EXERCISE REQUIREMENTS: Tell me how many lines in the data below hold the string "Issues", and say nothing else.

┌─ MATERIAL FOR THIS TASK

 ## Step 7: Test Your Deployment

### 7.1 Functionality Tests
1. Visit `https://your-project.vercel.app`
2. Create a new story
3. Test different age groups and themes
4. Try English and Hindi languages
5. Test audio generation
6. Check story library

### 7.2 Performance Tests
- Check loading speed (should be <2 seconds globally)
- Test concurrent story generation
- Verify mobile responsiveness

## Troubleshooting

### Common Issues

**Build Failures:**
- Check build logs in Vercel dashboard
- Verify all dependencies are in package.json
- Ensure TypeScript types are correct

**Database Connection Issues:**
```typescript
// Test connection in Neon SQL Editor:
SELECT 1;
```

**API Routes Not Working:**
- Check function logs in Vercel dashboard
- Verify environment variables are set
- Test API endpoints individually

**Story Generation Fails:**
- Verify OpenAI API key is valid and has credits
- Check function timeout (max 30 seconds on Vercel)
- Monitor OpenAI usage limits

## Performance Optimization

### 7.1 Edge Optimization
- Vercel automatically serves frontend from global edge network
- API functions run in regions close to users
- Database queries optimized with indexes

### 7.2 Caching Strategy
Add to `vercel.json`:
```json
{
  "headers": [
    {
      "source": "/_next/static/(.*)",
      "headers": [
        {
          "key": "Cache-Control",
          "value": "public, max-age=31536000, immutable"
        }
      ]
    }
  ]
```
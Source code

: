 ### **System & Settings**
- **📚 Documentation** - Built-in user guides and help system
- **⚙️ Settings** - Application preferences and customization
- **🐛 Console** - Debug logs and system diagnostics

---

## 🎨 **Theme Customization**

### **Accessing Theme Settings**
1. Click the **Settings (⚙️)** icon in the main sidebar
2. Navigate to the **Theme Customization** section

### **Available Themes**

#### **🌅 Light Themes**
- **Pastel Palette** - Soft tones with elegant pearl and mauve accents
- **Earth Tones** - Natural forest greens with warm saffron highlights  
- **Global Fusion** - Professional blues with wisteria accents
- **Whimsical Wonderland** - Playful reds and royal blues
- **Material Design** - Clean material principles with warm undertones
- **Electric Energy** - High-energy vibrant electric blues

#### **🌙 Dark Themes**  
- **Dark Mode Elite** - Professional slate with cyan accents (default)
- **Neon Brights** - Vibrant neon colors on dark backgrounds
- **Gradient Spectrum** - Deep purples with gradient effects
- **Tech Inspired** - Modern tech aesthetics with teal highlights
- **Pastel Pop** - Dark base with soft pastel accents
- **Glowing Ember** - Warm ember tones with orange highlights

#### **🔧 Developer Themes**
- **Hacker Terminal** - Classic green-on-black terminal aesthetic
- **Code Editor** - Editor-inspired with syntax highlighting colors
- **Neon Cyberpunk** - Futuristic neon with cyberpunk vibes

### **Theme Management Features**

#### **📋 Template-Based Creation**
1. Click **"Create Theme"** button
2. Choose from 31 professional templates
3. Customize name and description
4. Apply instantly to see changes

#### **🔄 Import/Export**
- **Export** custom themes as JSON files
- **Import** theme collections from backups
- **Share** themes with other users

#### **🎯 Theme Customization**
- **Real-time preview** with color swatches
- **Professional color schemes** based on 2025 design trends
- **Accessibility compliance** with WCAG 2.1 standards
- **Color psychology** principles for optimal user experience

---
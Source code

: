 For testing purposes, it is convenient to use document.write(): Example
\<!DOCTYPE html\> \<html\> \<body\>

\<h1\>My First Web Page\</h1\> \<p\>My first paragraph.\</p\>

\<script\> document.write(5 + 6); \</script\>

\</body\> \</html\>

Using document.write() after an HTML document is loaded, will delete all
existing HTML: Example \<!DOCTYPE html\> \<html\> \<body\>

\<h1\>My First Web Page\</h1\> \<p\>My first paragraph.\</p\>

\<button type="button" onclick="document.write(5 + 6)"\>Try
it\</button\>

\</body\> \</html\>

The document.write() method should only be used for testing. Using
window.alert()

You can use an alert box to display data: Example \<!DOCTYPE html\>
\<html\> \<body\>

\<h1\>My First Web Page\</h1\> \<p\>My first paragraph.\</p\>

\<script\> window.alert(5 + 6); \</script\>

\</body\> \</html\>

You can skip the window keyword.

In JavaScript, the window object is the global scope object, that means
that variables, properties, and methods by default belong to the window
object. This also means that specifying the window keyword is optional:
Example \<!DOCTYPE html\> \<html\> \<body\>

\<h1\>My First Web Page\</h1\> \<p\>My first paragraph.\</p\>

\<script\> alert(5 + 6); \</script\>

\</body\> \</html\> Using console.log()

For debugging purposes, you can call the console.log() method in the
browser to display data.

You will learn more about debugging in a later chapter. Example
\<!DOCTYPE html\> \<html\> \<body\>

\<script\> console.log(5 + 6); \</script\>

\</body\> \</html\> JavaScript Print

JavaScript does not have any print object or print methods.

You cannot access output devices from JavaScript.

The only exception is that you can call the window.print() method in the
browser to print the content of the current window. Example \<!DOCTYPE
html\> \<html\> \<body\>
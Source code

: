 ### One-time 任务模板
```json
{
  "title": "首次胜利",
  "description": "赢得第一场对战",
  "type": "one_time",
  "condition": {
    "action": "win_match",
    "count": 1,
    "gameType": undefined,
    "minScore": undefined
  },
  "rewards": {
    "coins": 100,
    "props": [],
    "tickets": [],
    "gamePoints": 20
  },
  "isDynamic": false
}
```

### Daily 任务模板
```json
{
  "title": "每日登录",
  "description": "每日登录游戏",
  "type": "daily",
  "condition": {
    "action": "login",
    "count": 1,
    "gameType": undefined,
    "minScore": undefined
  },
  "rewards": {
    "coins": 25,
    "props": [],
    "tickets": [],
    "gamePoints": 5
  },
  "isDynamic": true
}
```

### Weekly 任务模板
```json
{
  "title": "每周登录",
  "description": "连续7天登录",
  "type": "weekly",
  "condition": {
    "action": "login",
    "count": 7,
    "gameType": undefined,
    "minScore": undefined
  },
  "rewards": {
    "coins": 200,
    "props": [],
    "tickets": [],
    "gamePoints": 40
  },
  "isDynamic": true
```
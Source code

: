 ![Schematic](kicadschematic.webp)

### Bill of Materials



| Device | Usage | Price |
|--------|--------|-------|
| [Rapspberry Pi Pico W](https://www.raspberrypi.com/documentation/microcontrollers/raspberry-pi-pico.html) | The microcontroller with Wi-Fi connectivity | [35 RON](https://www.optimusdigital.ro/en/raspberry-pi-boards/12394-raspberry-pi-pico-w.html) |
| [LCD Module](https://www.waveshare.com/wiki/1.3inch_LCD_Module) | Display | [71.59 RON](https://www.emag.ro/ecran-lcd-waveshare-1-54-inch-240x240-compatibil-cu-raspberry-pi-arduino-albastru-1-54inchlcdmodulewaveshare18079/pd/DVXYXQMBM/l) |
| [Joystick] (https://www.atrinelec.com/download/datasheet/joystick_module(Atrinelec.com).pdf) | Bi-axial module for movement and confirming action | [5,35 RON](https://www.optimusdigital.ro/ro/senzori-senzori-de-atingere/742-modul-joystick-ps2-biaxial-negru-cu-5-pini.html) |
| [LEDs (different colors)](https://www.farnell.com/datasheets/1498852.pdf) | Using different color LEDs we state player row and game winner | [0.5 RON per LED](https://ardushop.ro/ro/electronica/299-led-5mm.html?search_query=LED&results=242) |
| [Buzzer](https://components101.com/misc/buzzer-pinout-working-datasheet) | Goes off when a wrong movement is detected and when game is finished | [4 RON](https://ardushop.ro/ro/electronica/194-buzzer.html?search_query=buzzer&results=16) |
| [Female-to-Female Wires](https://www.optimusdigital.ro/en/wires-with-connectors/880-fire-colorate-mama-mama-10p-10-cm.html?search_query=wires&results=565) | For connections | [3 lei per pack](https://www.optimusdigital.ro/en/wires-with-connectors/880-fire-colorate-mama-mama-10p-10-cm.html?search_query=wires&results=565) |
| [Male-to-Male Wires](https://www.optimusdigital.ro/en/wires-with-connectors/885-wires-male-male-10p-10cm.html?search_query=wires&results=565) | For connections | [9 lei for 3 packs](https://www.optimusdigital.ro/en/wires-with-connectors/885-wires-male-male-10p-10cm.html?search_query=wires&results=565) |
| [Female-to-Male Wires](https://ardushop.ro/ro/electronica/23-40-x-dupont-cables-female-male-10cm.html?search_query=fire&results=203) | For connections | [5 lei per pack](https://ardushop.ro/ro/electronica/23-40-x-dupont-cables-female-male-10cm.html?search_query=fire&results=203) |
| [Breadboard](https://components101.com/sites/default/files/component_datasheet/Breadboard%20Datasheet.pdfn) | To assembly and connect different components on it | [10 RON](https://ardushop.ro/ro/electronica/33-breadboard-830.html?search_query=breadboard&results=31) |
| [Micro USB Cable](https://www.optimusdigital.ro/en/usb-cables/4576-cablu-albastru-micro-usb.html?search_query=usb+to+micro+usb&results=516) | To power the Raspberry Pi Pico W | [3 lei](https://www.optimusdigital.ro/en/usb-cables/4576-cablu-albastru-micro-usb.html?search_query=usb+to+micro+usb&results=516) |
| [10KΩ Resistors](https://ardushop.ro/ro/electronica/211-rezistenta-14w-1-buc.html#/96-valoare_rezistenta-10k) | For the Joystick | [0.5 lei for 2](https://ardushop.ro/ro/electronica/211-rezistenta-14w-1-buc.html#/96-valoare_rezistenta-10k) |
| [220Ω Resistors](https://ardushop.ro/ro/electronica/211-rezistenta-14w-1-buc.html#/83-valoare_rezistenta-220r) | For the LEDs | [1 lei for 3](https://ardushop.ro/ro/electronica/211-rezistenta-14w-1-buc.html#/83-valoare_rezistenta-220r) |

└─

RESULT OF THIS TASK: 2